Ahead of the sale, all three rating agencies affirmed the city’s GO ratings. Fitch Ratings rates the city’s $784 million of debt AA-plus with a negative outlook while Moody’s Investors Service rates the city Aa2 with a negative outlook and Standard & Poor’s rates it AA.
“The ratings are supported by what we view as Milwaukee’s status as the economic hub of southeastern Wisconsin, a diverse manufacturing-focused employment base with continuing diversification in the service sector; adequate financial operations with adequate reserves; and moderately high overall net debt,” Standard & Poor’s wrote.
Fitch shifted its outlook to negative last summer.
“The negative rating outlook on the GO bonds results from economic deterioration within the city of Milwaukee coupled with financial position weakness, thereby creating a more challenging fiscal picture going forward,” Fitch wrote in its new report.
Though its economy is broad and diverse, it’s been hit hard over the last year by the recession and its recoveries are typically slower than the national average. Strong financial management and the maintenance of a tax stabilization fund and public debt amortization fund help offset some rating agency concerns over the city’s fiscal struggles.

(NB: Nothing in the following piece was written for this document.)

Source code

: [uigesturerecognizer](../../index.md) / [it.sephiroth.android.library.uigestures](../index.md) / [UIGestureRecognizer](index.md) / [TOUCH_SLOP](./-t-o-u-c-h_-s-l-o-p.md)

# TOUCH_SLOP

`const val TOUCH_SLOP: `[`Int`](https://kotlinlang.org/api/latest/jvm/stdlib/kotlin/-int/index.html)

Milwaukee’s Common Council adopted a 2010 budget that is balanced without tapping reserves but analysts said the city will be challenged to keep the spending plan in the black as collective bargaining contracts are not yet settled and a sizeable pension contribution is due.
The city’s retirement system remains well-funded. It dropped below 90% funded in 2008 due to losses, but investment gains last year and a large contribution due this year should bring it to a fully funded level. The city faces an $881 million other post employment benefits unfunded liability.
In addition to the upcoming GO sales, officials are also working on the sale of the remainder of a $50 million qualified school construction bond issue. In December, the city sold $12 million of the $50 million. It first took bids in early December but received only one bid on the tax-credit bonds that was at a slightly higher rate than Morics’ office hoped to capture.
Later in the month, the city revised the sale and ended up selling $12 million at an acceptable rate. Daun and Li said they would wait to act on selling the remainder to see whether Congress acts on pending legislation that could impact the program.